感想

中沢けい「うさぎとトランペット」
小5の女の子、宇佐子が少し大人びた転校生ミキちゃんと出会って、ウインドオーケストラに関わって、いろいろな物事を「聞いて」成長していくというお話。
心象を表す情景描写が多いのだけれども、そのほとんどが、うまく引っかからないせいで、ただでさえ長いお話が更に長く感じてしまったのは残念だなあと思った。ある事象に関して解決しないまま、先へ先へ進んでいってしまうのもちょっとついて行きにくい。ミキちゃんの家へ寄り道してココアを飲むところとかは惹かれるのだけれども、全体を通して薄味だなあと感じた。

三崎亜記「となり町戦争」
ゲルゲの面白くないらしいという忠告があったものの、タイトルに負けて読まずにはおれなんだ。結果は面白くない事はない。ただし、タイトルから想像する中身とは違う。ラーメン屋に入って味噌ラーメンを頼んだのに、幾分美味いカレーが出てきたような気分である。
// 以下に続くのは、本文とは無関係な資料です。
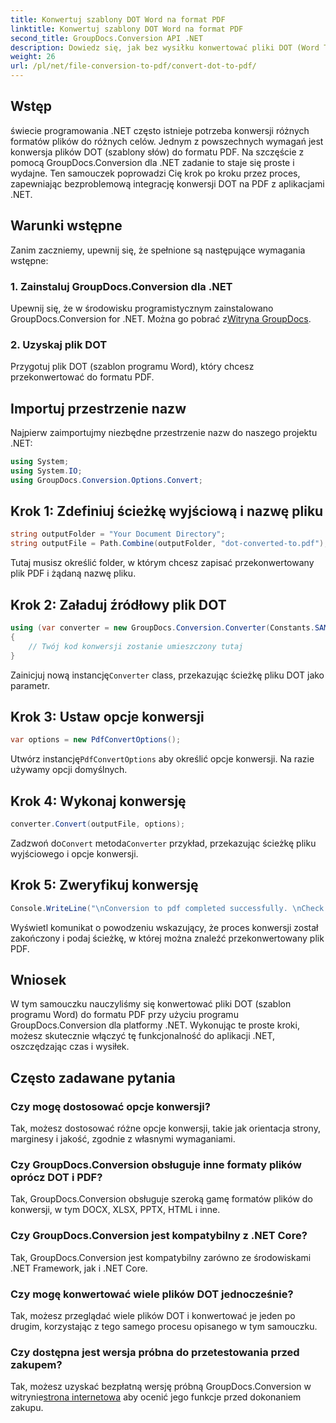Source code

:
 ```yaml
---
title: Konwertuj szablony DOT Word na format PDF
linktitle: Konwertuj szablony DOT Word na format PDF
second_title: GroupDocs.Conversion API .NET
description: Dowiedz się, jak bez wysiłku konwertować pliki DOT (Word Template) do formatu PDF w .NET przy użyciu narzędzia GroupDocs.Conversion w celu bezproblemowej integracji z aplikacjami.
weight: 26
url: /pl/net/file-conversion-to-pdf/convert-dot-to-pdf/
---
```

## Wstęp
świecie programowania .NET często istnieje potrzeba konwersji różnych formatów plików do różnych celów. Jednym z powszechnych wymagań jest konwersja plików DOT (szablony słów) do formatu PDF. Na szczęście z pomocą GroupDocs.Conversion dla .NET zadanie to staje się proste i wydajne. Ten samouczek poprowadzi Cię krok po kroku przez proces, zapewniając bezproblemową integrację konwersji DOT na PDF z aplikacjami .NET.
## Warunki wstępne
Zanim zaczniemy, upewnij się, że spełnione są następujące wymagania wstępne:
### 1. Zainstaluj GroupDocs.Conversion dla .NET
 Upewnij się, że w środowisku programistycznym zainstalowano GroupDocs.Conversion for .NET. Można go pobrać z[Witryna GroupDocs](https://releases.groupdocs.com/conversion/net/).
### 2. Uzyskaj plik DOT
Przygotuj plik DOT (szablon programu Word), który chcesz przekonwertować do formatu PDF.

## Importuj przestrzenie nazw
Najpierw zaimportujmy niezbędne przestrzenie nazw do naszego projektu .NET:
```csharp
using System;
using System.IO;
using GroupDocs.Conversion.Options.Convert;
```
## Krok 1: Zdefiniuj ścieżkę wyjściową i nazwę pliku
```csharp
string outputFolder = "Your Document Directory";
string outputFile = Path.Combine(outputFolder, "dot-converted-to.pdf");
```
Tutaj musisz określić folder, w którym chcesz zapisać przekonwertowany plik PDF i żądaną nazwę pliku.
## Krok 2: Załaduj źródłowy plik DOT
```csharp
using (var converter = new GroupDocs.Conversion.Converter(Constants.SAMPLE_DOT))
{
    // Twój kod konwersji zostanie umieszczony tutaj
}
```
 Zainicjuj nową instancję`Converter` class, przekazując ścieżkę pliku DOT jako parametr.
## Krok 3: Ustaw opcje konwersji
```csharp
var options = new PdfConvertOptions();
```
 Utwórz instancję`PdfConvertOptions` aby określić opcje konwersji. Na razie używamy opcji domyślnych.
## Krok 4: Wykonaj konwersję
```csharp
converter.Convert(outputFile, options);
```
 Zadzwoń do`Convert` metoda`Converter` przykład, przekazując ścieżkę pliku wyjściowego i opcje konwersji.
## Krok 5: Zweryfikuj konwersję
```csharp
Console.WriteLine("\nConversion to pdf completed successfully. \nCheck output in {0}", outputFolder);
```
Wyświetl komunikat o powodzeniu wskazujący, że proces konwersji został zakończony i podaj ścieżkę, w której można znaleźć przekonwertowany plik PDF.

## Wniosek
W tym samouczku nauczyliśmy się konwertować pliki DOT (szablon programu Word) do formatu PDF przy użyciu programu GroupDocs.Conversion dla platformy .NET. Wykonując te proste kroki, możesz skutecznie włączyć tę funkcjonalność do aplikacji .NET, oszczędzając czas i wysiłek.
## Często zadawane pytania
### Czy mogę dostosować opcje konwersji?
Tak, możesz dostosować różne opcje konwersji, takie jak orientacja strony, marginesy i jakość, zgodnie z własnymi wymaganiami.
### Czy GroupDocs.Conversion obsługuje inne formaty plików oprócz DOT i PDF?
Tak, GroupDocs.Conversion obsługuje szeroką gamę formatów plików do konwersji, w tym DOCX, XLSX, PPTX, HTML i inne.
### Czy GroupDocs.Conversion jest kompatybilny z .NET Core?
Tak, GroupDocs.Conversion jest kompatybilny zarówno ze środowiskami .NET Framework, jak i .NET Core.
### Czy mogę konwertować wiele plików DOT jednocześnie?
Tak, możesz przeglądać wiele plików DOT i konwertować je jeden po drugim, korzystając z tego samego procesu opisanego w tym samouczku.
### Czy dostępna jest wersja próbna do przetestowania przed zakupem?
 Tak, możesz uzyskać bezpłatną wersję próbną GroupDocs.Conversion w witrynie[strona internetowa](https://releases.groupdocs.com/) aby ocenić jego funkcje przed dokonaniem zakupu.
ものすごく美味いというわけではないところも味噌である。登場人物の生気の無さみたいなのが全体を覆っていて、割かし好きな雰囲気であるし、上記のものとは正反対に情景描写にグイと引き込まれるものがあって気持ちがよい。上のは読むのに10日以上かかったがこっちは2日で読んだ(厚さは倍くらい違うが)。まあタイトルとおりの部分については、もっと娯楽を求めてたのに、なにやらスかしたラブストーリーのようでなんとも。そもそも、スかしたラブストーリーなら読もうとも思わないのである意味よかったのかなあとも。ラブストーリーとも言い切れんし、えーとまあ好きな作品の部類かと。でもこの人の他の作品を読みたいかといわれると一寸。